Gros plan sur l'année 1993
Les Prix et Jurys

Le romantisme revu et corrigé.
Bien que le récit de The Piano de Jane Campion se déroule au siècle dernier, la facture et le discours du film n’ont pratiquement rien de classiques. En fait, la cinéaste transfigure le néo-romantisme de son sujet (l’éveil des sens et l’émancipation subséquente d’une veuve mal mariée) par les aspects résolument modernes de sa réalisation: l’utilisation de la voix-off qui souligne, de façon ironique, le mutisme de l’héroïne, la musique de Michael Nyman qui remplace les mots que ne veut pas dire Ada, le montage éclaté qui fait parfois s’insérer, de façon abrupte, des images surprenantes capturant l’aliénation des personnages, et l’originalité constante des cadrages.

Par exemple, dans la scène où le mari d’Ada empoigne la jeune femme pour l’empêcher d’aller retrouver son amant, Campion cadre l’action de telle sorte à donner l’impression que l’héroïne flotte à l’horizontale, sa robe retenue par les buissons qui l’entourent. Une image qui préfigure le moment où Ada tombe à la mer, entraînée par son piano auquel son pied est attaché. L’héroïne flotte alors gracilement au milieu des algues pendant qu’elle choisit entre la mort et la vie. Une structure réflexive qui donne lieu, ailleurs dans le film, à une mise en abyme qui lie la représentation théatrale de Barbe Bleue à la violence dont sera victime Ada aux mains de son mari.

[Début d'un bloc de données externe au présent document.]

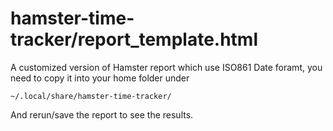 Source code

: # hamster-time-tracker/report_template.html

A customized version of Hamster report which use ISO861 Date foramt, 
you need to copy it into your home folder under

    ~/.local/share/hamster-time-tracker/

And rerun/save the report to see the results.
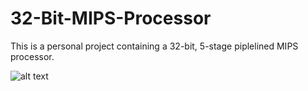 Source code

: # 32-Bit-MIPS-Processor

This is a personal project containing a 
32-bit, 5-stage piplelined MIPS processor.

![alt text](https://github.com/https://github.com/DevidLis/32-Bit-MIPS-Processor/blob/master/Images/500px-MIPS_Architecture_(Pipelined)_svg.png?raw=true)
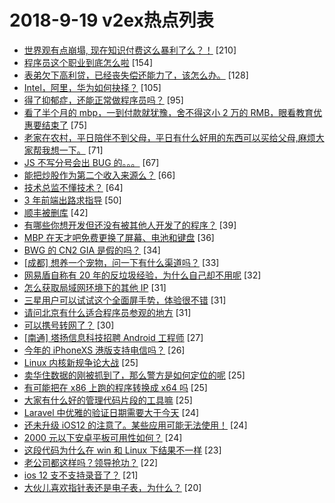 # 2018-9-19 v2ex热点列表

+ [世界观有点崩塌, 现在知识付费这么暴利了么？！](https://www.v2ex.com/t/490707#reply210) [210]
+ [程序员这个职业到底怎么啦](https://www.v2ex.com/t/490664#reply154) [154]
+ [表弟欠下高利贷，已经丧失偿还能力了，该怎么办。](https://www.v2ex.com/t/490711#reply128) [128]
+ [Intel，阿里，华为如何抉择？](https://www.v2ex.com/t/490758#reply105) [105]
+ [得了抑郁症，还能正常做程序员吗？](https://www.v2ex.com/t/490763#reply95) [95]
+ [看了半个月的 mbp，一到付款就犹豫，舍不得这小 2 万的 RMB，眼看教育优惠要结束了](https://www.v2ex.com/t/490731#reply75) [75]
+ [老家在农村，平日陪伴不到父母，平日有什么好用的东西可以买给父母,麻烦大家帮我想一下。](https://www.v2ex.com/t/490667#reply71) [71]
+ [JS 不写分号会出 BUG 的。。。](https://www.v2ex.com/t/490730#reply67) [67]
+ [能把炒股作为第二个收入来源么？](https://www.v2ex.com/t/490705#reply66) [66]
+ [技术总监不懂技术？](https://www.v2ex.com/t/490783#reply64) [64]
+ [3 年前端出路求指导](https://www.v2ex.com/t/490834#reply50) [50]
+ [顺丰被删库](https://www.v2ex.com/t/490937#reply42) [42]
+ [有哪些你想开发但还没有被其他人开发了的程序？](https://www.v2ex.com/t/490704#reply39) [39]
+ [MBP 在天才吧免费更换了屏幕、电池和键盘](https://www.v2ex.com/t/490748#reply36) [36]
+ [BWG 的 CN2 GIA 是假的吗？](https://www.v2ex.com/t/490811#reply34) [34]
+ [[成都] 想养一个宠物，问一下有什么渠道吗？](https://www.v2ex.com/t/490754#reply33) [33]
+ [网易盾自称有 20 年的反垃圾经验，为什么自己却不用呢](https://www.v2ex.com/t/490747#reply32) [32]
+ [怎么获取局域网环境下的其他 IP](https://www.v2ex.com/t/490788#reply31) [31]
+ [三星用户可以试试这个全面屏手势，体验很不错](https://www.v2ex.com/t/490855#reply31) [31]
+ [请问北京有什么适合程序员参观的地方](https://www.v2ex.com/t/490744#reply31) [31]
+ [可以携号转网了？](https://www.v2ex.com/t/490786#reply30) [30]
+ [[南通] 塔扬信息科技招聘 Android 工程师](https://www.v2ex.com/t/490666#reply27) [27]
+ [今年的 iPhoneXS 港版支持电信吗？](https://www.v2ex.com/t/490815#reply26) [26]
+ [Linux 内核新规争论大战](https://www.v2ex.com/t/490769#reply25) [25]
+ [卖华住数据的刚被抓到了，那么警方是如何定位的呢](https://www.v2ex.com/t/490862#reply25) [25]
+ [有可能把在 x86 上跑的程序转换成 x64 吗](https://www.v2ex.com/t/490867#reply25) [25]
+ [大家有什么好的管理代码片段的工具嘛](https://www.v2ex.com/t/490688#reply25) [25]
+ [Laravel 中优雅的验证日期需要大于今天](https://www.v2ex.com/t/490760#reply24) [24]
+ [还未升级 iOS12 的注意了。某些应用可能无法使用！](https://www.v2ex.com/t/490842#reply24) [24]
+ [2000 元以下安卓平板可用性如何？](https://www.v2ex.com/t/490675#reply24) [24]
+ [这段代码为什么在 win 和 Linux 下结果不一样](https://www.v2ex.com/t/490680#reply23) [23]
+ [老公司都这样吗？领导抢功？](https://www.v2ex.com/t/490698#reply22) [22]
+ [ios 12 支不支持录音了？](https://www.v2ex.com/t/490695#reply21) [21]
+ [大伙儿喜欢指针表还是电子表，为什么？](https://www.v2ex.com/t/490845#reply20) [20]
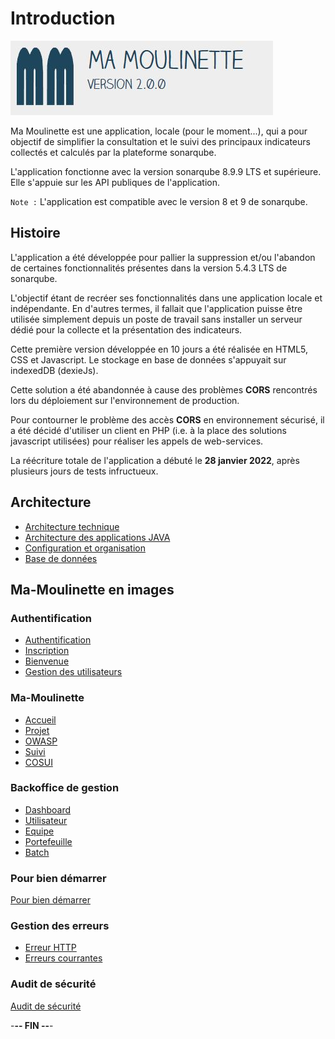 # Introduction

![Ma-Moulinette](/documentation/ressources/home-000.jpg)

Ma Moulinette est une application, locale (pour le moment...), qui a pour objectif de simplifier la consultation et le suivi des principaux indicateurs collectés et calculés par la plateforme sonarqube.

L'application fonctionne avec la version sonarqube 8.9.9 LTS et supérieure. Elle s'appuie sur les API publiques de l'application.

`Note :` L'application est compatible avec le version 8 et 9 de sonarqube.

## Histoire

L'application a été développée pour pallier la suppression et/ou l'abandon de certaines fonctionnalités présentes dans la version 5.4.3 LTS de sonarqube.

L'objectif étant de recréer ses fonctionnalités dans une application locale et indépendante. En d'autres termes, il fallait que l'application puisse être utilisée simplement depuis un poste de travail sans installer un serveur dédié pour la collecte et la présentation des indicateurs.

Cette première version développée en 10 jours a été réalisée en HTML5, CSS et Javascript. Le stockage en base de données s'appuyait sur indexedDB (dexieJs).

Cette solution a été abandonnée à cause des problèmes **CORS** rencontrés lors du déploiement sur l'environnement de production.

Pour contourner le problème des accès **CORS** en environnement sécurisé, il a été décidé d'utiliser un client en PHP (i.e. à la place des solutions javascript utilisées) pour réaliser les appels de web-services.

La réécriture totale de l'application a débuté le **28 janvier 2022**, après plusieurs jours de tests infructueux.

## Architecture

* [Architecture technique](/documentation/architecture-technique.md)
* [Architecture des applications JAVA](/documentation/architecture-java.md)
* [Configuration et organisation](/documentation/architecture-organisation.md)
* [Base de données](/documentation/architecture-base-de-donnees.md)

## Ma-Moulinette en images

### Authentification

* [Authentification](/documentation/authentification.md)
* [Inscription](/documentation/inscription.md)
* [Bienvenue](/documentation/bienvenue.md)
* [Gestion des utilisateurs](utilisateur.md)

### Ma-Moulinette

* [Accueil](/documentation/accueil.md)
* [Projet](/documentation/projet.md)
* [OWASP](/documentation/owasp.md)
* [Suivi](/documentation/suivi.md)
* [COSUI](/documentation/cosui.md)

### Backoffice de gestion

* [Dashboard](/documentation/indicateurs.md)
* [Utilisateur](/documentation/utilisateur.md)
* [Equipe](/documentation/equipe.md)
* [Portefeuille](/documentation/portefeuille.md)
* [Batch](/documentation/batch.md)

### Pour bien démarrer

[Pour bien démarrer](/documentation/pour_bien_démarre.md)

### Gestion des erreurs

* [Erreur HTTP](/documentation/http-erreur.md)
* [Erreurs courrantes](/documentation/erreur.md)

### Audit de sécurité

[Audit de sécurité](/documentation/audit.md)

-**-- FIN --**-

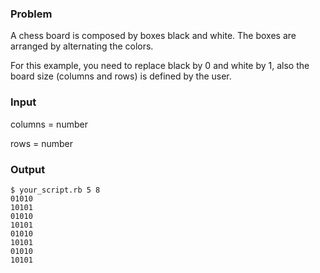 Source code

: ### Problem
A chess board is composed by boxes black and white. The boxes are
arranged by alternating the colors.

For this example, you need to replace black by 0 and white by 1,
also the board size (columns and rows) is defined by the user.

### Input

columns = number

rows = number

### Output

    $ your_script.rb 5 8
    01010
    10101
    01010
    10101
    01010
    10101
    01010
    10101
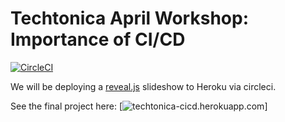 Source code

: # Techtonica April Workshop: Importance of CI/CD

[![CircleCI](https://circleci.com/gh/craychee/techtonica-cicd.svg?style=svg)](https://circleci.com/gh/craychee/techtonica-cicd)

We will be deploying a [reveal.js](https://github.com/hakimel/reveal.js)
slideshow to Heroku via circleci.

See the final project here:
[![techtonica-cicd.herokuapp.com](https://techtonica-cicd.herokuapp.com/#/)]
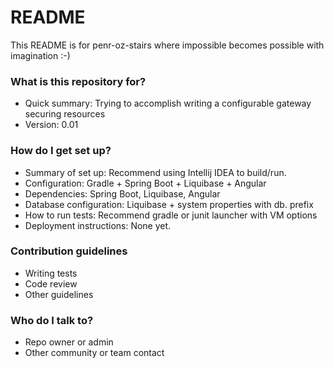 # README #

This README is for penr-oz-stairs where impossible becomes possible with imagination :-)

### What is this repository for? ###

* Quick summary: Trying to accomplish writing a configurable gateway securing resources
* Version: 0.01

### How do I get set up? ###

* Summary of set up: Recommend using Intellij IDEA to build/run.
* Configuration: Gradle + Spring Boot + Liquibase + Angular
* Dependencies: Spring Boot, Liquibase, Angular
* Database configuration: Liquibase + system properties with db. prefix
* How to run tests: Recommend gradle or junit launcher with VM options
* Deployment instructions: None yet.

### Contribution guidelines ###

* Writing tests
* Code review
* Other guidelines

### Who do I talk to? ###

* Repo owner or admin
* Other community or team contact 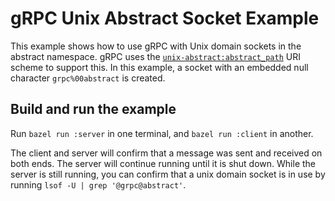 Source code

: gRPC Unix Abstract Socket Example
================

This example shows how to use gRPC with Unix domain sockets in the abstract namespace.
gRPC uses the [`unix-abstract:abstract_path`](https://github.com/grpc/grpc/blob/c6844099218b147b0e374843e0a26745adc61ddb/doc/naming.md?plain=1#L44-L50) URI scheme to support this.
In this example, a socket with an embedded null character `grpc%00abstract` is created.

## Build and run the example

Run `bazel run :server` in one terminal, and `bazel run :client` in another.

The client and server will confirm that a message was sent and received on both ends. The server will continue running until it is shut down.
While the server is still running, you can confirm that a unix domain socket is in use by running `lsof -U | grep '@grpc@abstract'`.
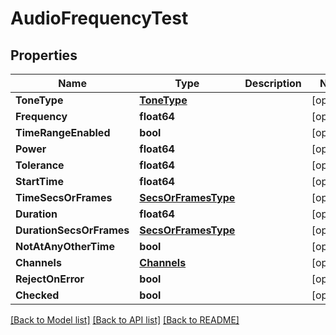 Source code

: # AudioFrequencyTest

## Properties

Name | Type | Description | Notes
------------ | ------------- | ------------- | -------------
**ToneType** | [**ToneType**](tone_type.md) |  | [optional] 
**Frequency** | **float64** |  | [optional] 
**TimeRangeEnabled** | **bool** |  | [optional] 
**Power** | **float64** |  | [optional] 
**Tolerance** | **float64** |  | [optional] 
**StartTime** | **float64** |  | [optional] 
**TimeSecsOrFrames** | [**SecsOrFramesType**](secs_or_frames_type.md) |  | [optional] 
**Duration** | **float64** |  | [optional] 
**DurationSecsOrFrames** | [**SecsOrFramesType**](secs_or_frames_type.md) |  | [optional] 
**NotAtAnyOtherTime** | **bool** |  | [optional] 
**Channels** | [**Channels**](channels.md) |  | [optional] 
**RejectOnError** | **bool** |  | [optional] 
**Checked** | **bool** |  | [optional] 

[[Back to Model list]](../README.md#documentation-for-models) [[Back to API list]](../README.md#documentation-for-api-endpoints) [[Back to README]](../README.md)


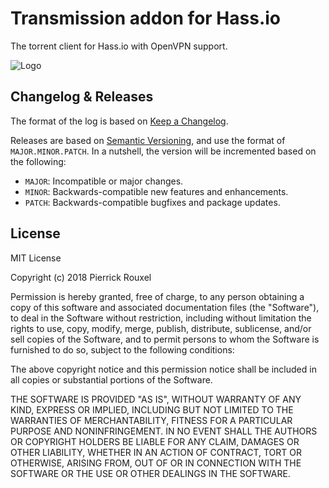 # Transmission addon for Hass.io

The torrent client for Hass.io with OpenVPN support.

![Logo](transmission/logo.png?raw=true "Logo")

## Changelog & Releases

The format of the log is based on
[Keep a Changelog](http://keepachangelog.com/en/1.0.0/).

Releases are based on [Semantic Versioning](http://semver.org/spec/v2.0.0.html), and use the format
of ``MAJOR.MINOR.PATCH``. In a nutshell, the version will be incremented
based on the following:

- ``MAJOR``: Incompatible or major changes.
- ``MINOR``: Backwards-compatible new features and enhancements.
- ``PATCH``: Backwards-compatible bugfixes and package updates.

## License

MIT License

Copyright (c) 2018 Pierrick Rouxel

Permission is hereby granted, free of charge, to any person obtaining a copy
of this software and associated documentation files (the "Software"), to deal
in the Software without restriction, including without limitation the rights
to use, copy, modify, merge, publish, distribute, sublicense, and/or sell
copies of the Software, and to permit persons to whom the Software is
furnished to do so, subject to the following conditions:

The above copyright notice and this permission notice shall be included in all
copies or substantial portions of the Software.

THE SOFTWARE IS PROVIDED "AS IS", WITHOUT WARRANTY OF ANY KIND, EXPRESS OR
IMPLIED, INCLUDING BUT NOT LIMITED TO THE WARRANTIES OF MERCHANTABILITY,
FITNESS FOR A PARTICULAR PURPOSE AND NONINFRINGEMENT. IN NO EVENT SHALL THE
AUTHORS OR COPYRIGHT HOLDERS BE LIABLE FOR ANY CLAIM, DAMAGES OR OTHER
LIABILITY, WHETHER IN AN ACTION OF CONTRACT, TORT OR OTHERWISE, ARISING FROM,
OUT OF OR IN CONNECTION WITH THE SOFTWARE OR THE USE OR OTHER DEALINGS IN THE
SOFTWARE.
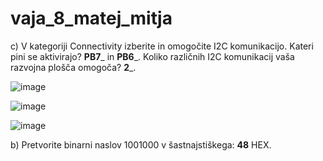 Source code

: # vaja_8_matej_mitja



c) V kategoriji Connectivity izberite in omogočite I2C komunikacijo. Kateri pini se aktivirajo? __PB7___ in __PB6___. 
Koliko različnih I2C komunikacij vaša razvojna plošča omogoča? __2___.

![image](https://user-images.githubusercontent.com/97598727/226265418-8b1854f1-9aea-4d6f-b649-8622ba42d944.png)



![image](https://user-images.githubusercontent.com/97598727/226265468-e4ae8176-ab6e-4a24-a295-deaad3b8be73.png)




![image](https://user-images.githubusercontent.com/97598727/226265571-1abd8159-b69c-4370-bb5a-73a171f78088.png)



b) Pretvorite binarni naslov 1001000 v šastnajstiškega: __48__ HEX. 
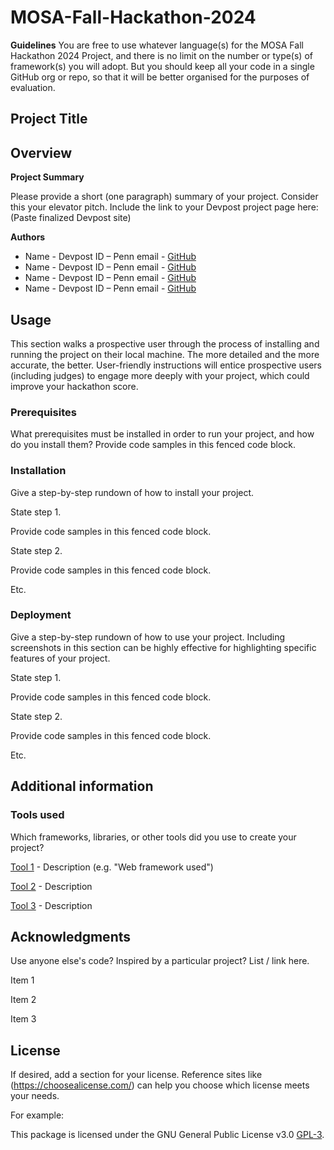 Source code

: # MOSA-Fall-Hackathon-2024

**Guidelines**
You are free to use whatever language(s) for the MOSA Fall Hackathon 2024 Project, and there is no limit on the number or type(s) of framework(s) you will adopt. But you should keep all your code in a single GitHub org or repo, so that it will be better organised for the purposes of evaluation.

## **Project Title**

## **Overview**

**Project Summary**

Please provide a short (one paragraph) summary of your project. Consider this your elevator pitch.
Include the link to your Devpost project page here: (Paste finalized Devpost site)

**Authors**

- Name - Devpost ID – Penn email - [GitHub](https://github.com/username)
- Name - Devpost ID – Penn email - [GitHub](https://github.com/username)
- Name - Devpost ID – Penn email - [GitHub](https://github.com/username)
- Name - Devpost ID – Penn email - [GitHub](https://github.com/username)

## **Usage**
This section walks a prospective user through the process of installing and running the project on their local machine. 
The more detailed and the more accurate, the better. User-friendly instructions will entice prospective users (including judges) to engage more deeply with your project, which could improve your hackathon score.

### **Prerequisites** 
What prerequisites must be installed in order to run your project, and how do you install them?
Provide code samples in this fenced code block.

### **Installation**
Give a step-by-step rundown of how to install your project.

State step 1.

Provide code samples in this fenced code block.

State step 2.

Provide code samples in this fenced code block.

Etc.

### **Deployment**
Give a step-by-step rundown of how to use your project. Including screenshots in this section can be highly effective for highlighting specific features of your project.

State step 1. 

Provide code samples in this fenced code block.

State step 2.

Provide code samples in this fenced code block.

Etc.
## **Additional information**

### **Tools used**
Which frameworks, libraries, or other tools did you use to create your project?


[Tool 1](https://maven.apache.org/) - Description (e.g. "Web framework used")

[Tool 2](https://maven.apache.org/)  - Description 

[Tool 3](https://maven.apache.org/) - Description 

## **Acknowledgments**
Use anyone else's code? Inspired by a particular project? List / link here.

Item 1

Item 2

Item 3

## **License**
If desired, add a section for your license. Reference sites like (https://choosealicense.com/) can help you choose which license meets your needs.

For example:

This package is licensed under the GNU General Public License v3.0 [GPL-3](https://choosealicense.com/licenses/gpl-3.0/).
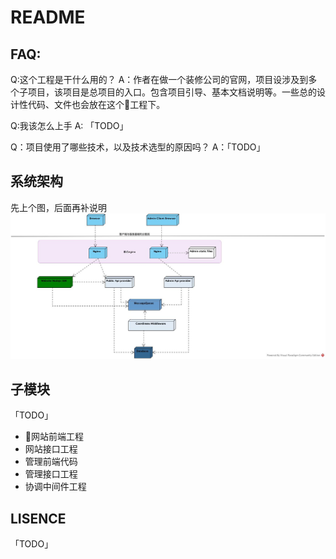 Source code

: README
======

FAQ:
----

Q:这个工程是干什么用的？
A：作者在做一个装修公司的官网，项目设涉及到多个子项目，该项目是总项目的入口。包含项目引导、基本文档说明等。一些总的设计性代码、文件也会放在这个工程下。

Q:我该怎么上手
A: 「TODO」


Q：项目使用了哪些技术，以及技术选型的原因吗？
A：「TODO」



系统架构
-------

先上个图，后面再补说明
 ![System_deployment_diagram](images/Deployment_Diagram.jpg)


子模块
------
「TODO」
- 网站前端工程
- 网站接口工程
- 管理前端代码
- 管理接口工程
- 协调中间件工程


LISENCE
-------
「TODO」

La contemporanéité de son discours, l’auteure le laisse aussi transparaître à l’intérieur même du récit. Qui d’autre qu’une artiste de la fin de notre siècle, une féministe joyeusement subversive, pourrait imaginer une résolution heureuse à une sombre histoire de passion ? C’est aller à l’encontre du romantisme imaginé par les grands esprits masculins du siècle dernier. The Piano n’en est pas pour autant une oeuvre facile et édulcorée. Son héroïne y paie cher le bonheur qu’on lui accorde en fin de parcours. Ses aspirations anachroniques se butent au passéisme de la société néo-zélandaise du XIXième siècle, du moins celle que représentent les colons britanniques. En comparaison, la société autochtone apparaît beaucoup plus saine et résolument en avant de son temps elle aussi. Les Maoris expriment ouvertement leur sexualité (y compris leur homosexualité) et vivent en harmonie avec la nature de l’île; nature qui se rit d’ailleurs des efforts insensés des colons pour la mater. Une belle métaphore pour l’héroïne, qui nous apparaît aussi mystérieuse et indomptable que la sauvage verdure de la Nouvelle-Zélande.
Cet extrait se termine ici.